For many of us, Christ’s Second Coming is a little scary. At the very least, it can seem a bit strange. Let’s be honest, what we think we know about the return of Jesus does not make most people break out in celebratory singing. Notice that I said “what we think we know” because it appears as though no one really knows for sure. Doesn’t it seem like everyone says something different? Some think a bunch of people disappear in something called the Rapture. Some say that there will not be a Rapture, but a big war when people see Jesus. Maybe both? It could be that believers have to go to a place of safety, but didn’t they already disappear in the Rapture? I think there may be some witnesses or an anti-Christ. There’s definitely a dragon, although no one seems to agree on the identity of any of these folks. Are they even people?

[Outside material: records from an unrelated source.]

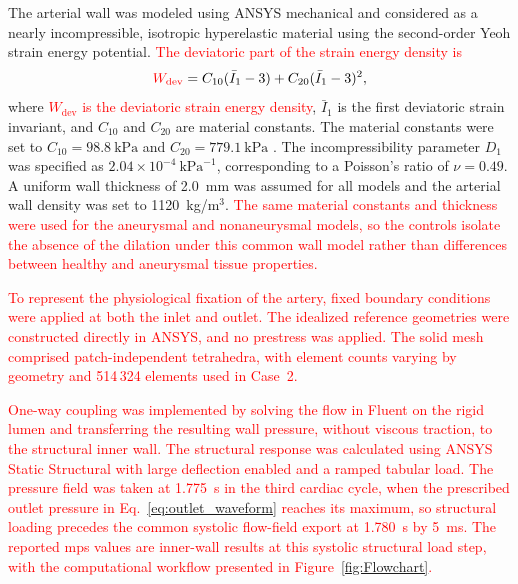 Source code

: \documentclass[12pt,a4paper]{article}
\newcommand{\cfdrevision}[1]{\textcolor{red}{#1}}
\newcommand{\MPS}{\ac{mps}\xspace}
\theoremstyle{definition}
\numberwithin{equation}{section}
\newcommand{\revision}[1]{\textcolor{red}{#1}}
\begin{document}
The arterial wall was modeled using ANSYS mechanical and considered as a nearly incompressible, isotropic hyperelastic material using the second-order Yeoh strain energy potential.   \revision{\cfdrevision{The deviatoric part of the strain energy density is}
}\begin{equation}
\textcolor{red}{W_{\mathrm{dev}}} = C_{10}(\bar{I}_1 - 3) + C_{20}(\bar{I}_1 - 3)^2,
\label{eq:yeoh}
\end{equation}
where   \revision{\cfdrevision{\(W_{\mathrm{dev}}\) is the deviatoric strain energy density}}, \(\bar{I}_1\) is the first deviatoric strain invariant, and \(C_{10}\) and \(C_{20}\) are material constants. The material constants were set to \(C_{10} = 98.8~\text{kPa}\) and \(C_{20} = 779.1~\text{kPa}\) \cite{zhu2025combined}. The incompressibility parameter \(D_1\) was specified as \(2.04 \times 10^{-4}~\text{kPa}^{-1}\), corresponding to a Poisson's ratio of \(\nu = 0.49\). A uniform wall thickness of 2.0~mm was assumed for all models and the arterial wall density was set to 1120~kg/m\(^3\).  \revision{\cfdrevision{The same material constants and thickness were used for the aneurysmal and nonaneurysmal models, so the controls isolate the absence of the dilation under this common wall model rather than differences between healthy and aneurysmal tissue properties.}
}

\revision{To represent the physiological fixation of the artery, fixed boundary conditions were applied at both the inlet and outlet. The idealized reference geometries were constructed directly in ANSYS, and no prestress was applied. The solid mesh comprised patch-independent tetrahedra, with element counts varying by geometry and 514\,324 elements used in Case~2.}

\revision{One-way coupling was implemented by solving the flow in Fluent on the rigid lumen and transferring the resulting wall pressure, without viscous traction, to the structural inner wall. The structural response was calculated using ANSYS Static Structural with large deflection enabled and a ramped tabular load. The pressure field was taken at 1.775~s in the third cardiac cycle, when the prescribed outlet pressure in Eq.~\eqref{eq:outlet_waveform} reaches its maximum, so structural loading precedes the common systolic flow-field export at 1.780~s by 5~ms. The reported \MPS values are inner-wall results at this systolic structural load step, with the computational workflow presented in Figure~\ref{fig:Flowchart}.}
\end{document}
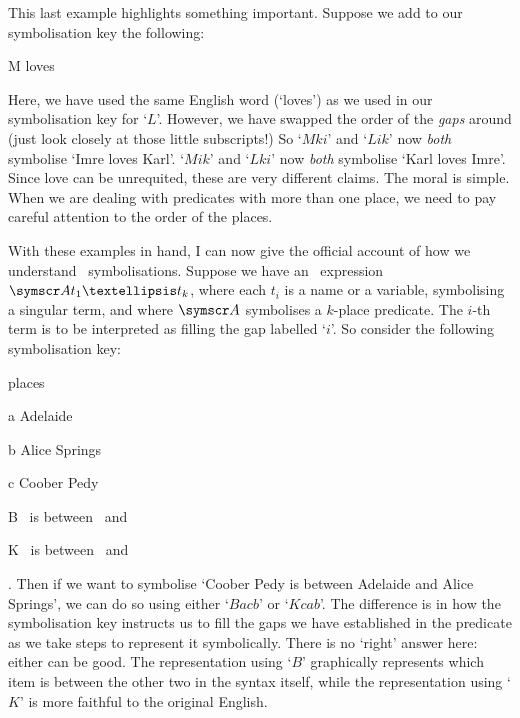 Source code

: This last example highlights something important. Suppose we add to our symbolisation key the following:
	\begin{ekey}
		\item[M]  loves 
	\end{ekey}
Here, we have used the same English word (`loves') as we used in our symbolisation key for `$L$'. However, we have swapped the order of the \emph{gaps} around (just look closely at those little subscripts!) So `$Mki$' and `$Lik$' now \emph{both} symbolise `Imre loves Karl'. `$Mik$' and `$Lki$' now \emph{both} symbolise `Karl loves Imre'. Since love can be unrequited, these are very different claims. The moral is simple. When we are dealing with predicates with more than one place, we need to pay careful attention to the order of the places. 

With these examples in hand, I can now give the official account of how we understand \FOL\ symbolisations. Suppose we have an \FOL\ expression $\meta{A}t_{1}…t_{k}$, where each $t_{i}$ is a name or a variable, symbolising a singular term, and where $\meta{A}$ symbolises a $k$-place predicate. The $i$-th term is to be interpreted as filling the gap labelled `$i$'. So consider the following symbolisation key: \begin{ekey}
	\item[\domain] places
		\item[a] Adelaide
		\item[b] Alice Springs
		\item[c] Coober Pedy
		\item[B] \ is between \ and \gap{3}
		\item[K] \ is between \ and \gap{3}
\end{ekey}. Then if we want to symbolise `Coober Pedy is between Adelaide and Alice Springs', we can do so using either `$Bacb$' or `$Kcab$'. The difference is in how the symbolisation key instructs us to fill the gaps we have established in the predicate as we take steps to represent it symbolically. There is no `right' answer here: either can be good. The representation using `$B$' graphically represents which item is between the other two in the syntax itself, while the representation using `$K$' is more faithful to the original English.


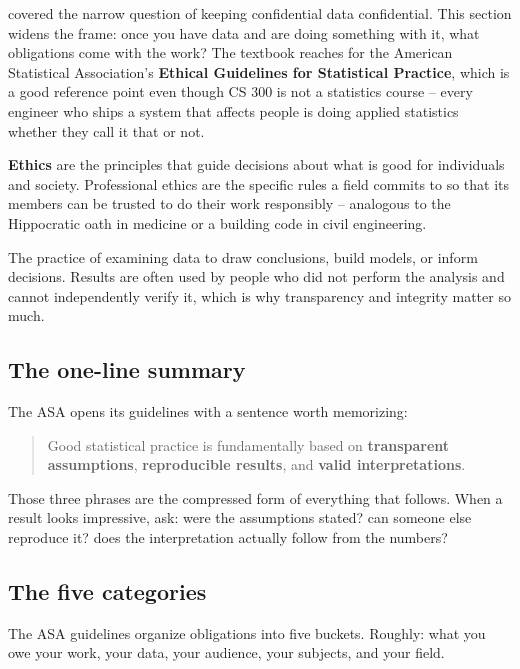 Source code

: \documentclass[11pt]{article}
\begin{document}
 covered the narrow question of keeping confidential
data confidential. This section widens the frame: once you have data
and are doing something with it, what obligations come with the work?
The textbook reaches for the American Statistical Association's
\textbf{Ethical Guidelines for Statistical Practice}, which is a good
reference point even though CS 300 is not a statistics course --
every engineer who ships a system that affects people is doing applied
statistics whether they call it that or not.

\begin{defnbox}
\textbf{Ethics} are the principles that guide decisions about what is
good for individuals and society. Professional ethics are the
specific rules a field commits to so that its members can be trusted
to do their work responsibly -- analogous to the Hippocratic oath in
medicine or a building code in civil engineering.
\end{defnbox}

\begin{defnbox}
The practice of examining data to draw conclusions, build models, or
inform decisions. Results are often used by people who did not
perform the analysis and cannot independently verify it, which is
why transparency and integrity matter so much.
\end{defnbox}

\subsection{The one-line summary}

The ASA opens its guidelines with a sentence worth memorizing:
\begin{quote}
Good statistical practice is fundamentally based on \textbf{transparent
assumptions}, \textbf{reproducible results}, and \textbf{valid
interpretations}.
\end{quote}

Those three phrases are the compressed form of everything that
follows. When a result looks impressive, ask: were the assumptions
stated? can someone else reproduce it? does the interpretation
actually follow from the numbers?

\subsection{The five categories}

The ASA guidelines organize obligations into five buckets. Roughly:
what you owe your work, your data, your audience, your subjects, and
your field.
\end{document}
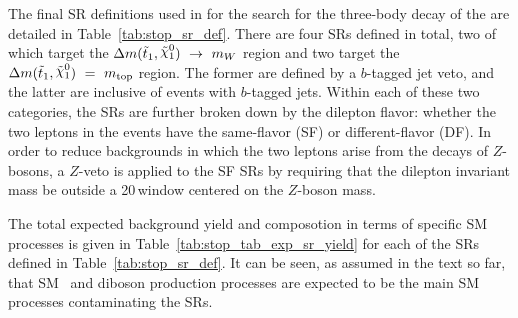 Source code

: The final SR definitions used in for the search for the three-body decay of the \stopone
are detailed in Table~\ref{tab:stop_sr_def}.
There are four SRs defined in total, two of which target the $\sdiff~\rightarrow~m_W$ region
and two target the $\sdiff~=~m_{\text{top}}$ region.
The former are defined by a $b$-tagged jet veto, and the latter are inclusive of
events with $b$-tagged jets.
Within each of these two categories, the SRs are further broken down by the dilepton flavor:
whether the two leptons in the events have the same-flavor (SF) or different-flavor (DF).
In order to reduce backgrounds in which the two leptons arise from the decays of $Z$-bosons,
a $Z$-veto is applied to the SF SRs by requiring that the dilepton invariant mass be outside
a 20\,\GeV window centered on the $Z$-boson mass.

The total expected background yield and composotion in terms of specific SM processes
is given in Table~\ref{tab:stop_tab_exp_sr_yield} for each of the SRs defined in Table~\ref{tab:stop_sr_def}.
It can be seen, as assumed in the text so far, that SM \ttbar~and diboson production processes
are expected to be the main SM processes contaminating the SRs.


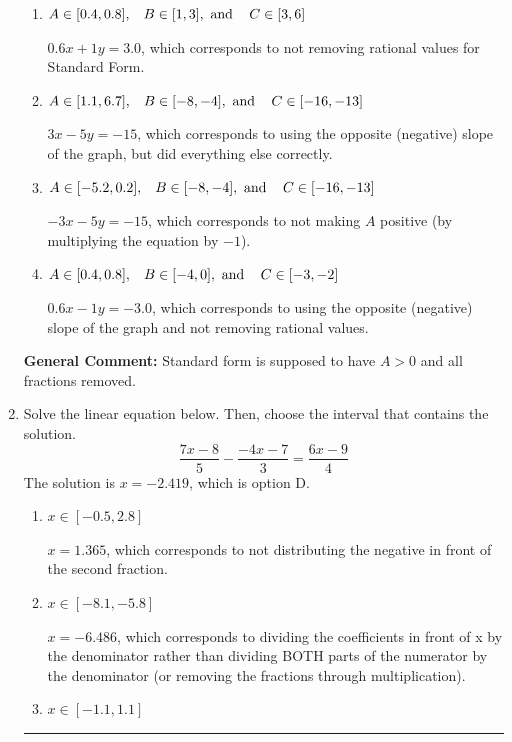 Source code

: \documentclass{extbook}[14pt]
\newcommand{\litem}[1]{\item #1

\rule{\textwidth}{0.4pt}}
\begin{document}
\begin{enumerate}
{\begin{enumerate}[label=\Alph*.]
* $3x + 5y = 15$, which is the correct option.
\item \( A \in [0.4, 0.8], \hspace{3mm} B \in [1, 3], \text{ and } \hspace{3mm} C \in [3, 6] \)

 $0.6x + 1y = 3.0$, which corresponds to not removing rational values for Standard Form.
\item \( A \in [1.1, 6.7], \hspace{3mm} B \in [-8, -4], \text{ and } \hspace{3mm} C \in [-16, -13] \)

 $3x - 5y = -15$, which corresponds to using the opposite (negative) slope of the graph, but did everything else correctly.
\item \( A \in [-5.2, 0.2], \hspace{3mm} B \in [-8, -4], \text{ and } \hspace{3mm} C \in [-16, -13] \)

 $-3x - 5y = -15$, which corresponds to not making $A$ positive (by multiplying the equation by $-1$).
\item \( A \in [0.4, 0.8], \hspace{3mm} B \in [-4, 0], \text{ and } \hspace{3mm} C \in [-3, -2] \)

 $0.6x - 1y = -3.0$, which corresponds to using the opposite (negative) slope of the graph and not removing rational values.
\end{enumerate}

\textbf{General Comment:} Standard form is supposed to have $A > 0$ and all fractions removed.
}
\litem{
Solve the linear equation below. Then, choose the interval that contains the solution.
\[ \frac{7x -8}{5} - \frac{-4x -7}{3} = \frac{6x -9}{4} \]The solution is \( x = -2.419 \), which is option D.\begin{enumerate}[label=\Alph*.]
\item \( x \in [-0.5, 2.8] \)

 $x = 1.365$, which corresponds to not distributing the negative in front of the second fraction.
\item \( x \in [-8.1, -5.8] \)

 $x = -6.486$, which corresponds to dividing the coefficients in front of x by the denominator rather than dividing BOTH parts of the numerator by the denominator (or removing the fractions through multiplication).
\item \( x \in [-1.1, 1.1] \)


\end{enumerate}}
\end{enumerate}
\end{document}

Many seem to believe that Jesus’ return will happen soon, but every prediction of when has been wrong. Do we just need to find the right formula or algorithm? Maybe the bottom line is that at Jesus Christ’s return there will be lots of death, lots of judgment, the end of the world, and it can happen at any time. Right?*

I do not mean to make light of this important topic, but I am trying to show that there is a lot of uncertainty, confusion, and fear associated with our understanding of Christ’s Second Coming. This apprehension can negatively affect how we see Jesus and his return. In many Christian circles, Jesus’ Second Coming is used almost like a threat of impending doom to keep us in line instead of a source of joy and hope. This undercuts two core beliefs of our faith — that the gospel of Jesus Christ is, in fact, good news, and that God is love. Advent season is a great time to get more clarity on what we need to know about Jesus’ return, so we can internalize the truth that we never need to fear the Savior of humanity.

For answers, we will start with Jesus and some of what he says about his Second Coming. Let’s look at his words recorded in the Book of Matthew:

But about that day or hour no one knows, not even the angels in heaven, nor the Son, but only the Father. As it was in the days of Noah, so it will be at the coming of the Son of Man. For in the days before the flood, people were eating and drinking, marrying and giving in marriage, up to the day Noah entered the ark; and they knew nothing about what would happen until the flood came and took them all away. That is how it will be at the coming of the Son of Man. Two men will be in the field; one will be taken and the other left. Two women will be grinding with a hand mill; one will be taken and the other left. Therefore keep watch, because you do not know on what day your Lord will come. But understand this: If the owner of the house had known at what time of night the thief was coming, he would have kept watch and would not have let his house be broken into. So you also must be ready, because the Son of Man will come at an hour when you do not expect him. (Matthew 24:36-44 NIV)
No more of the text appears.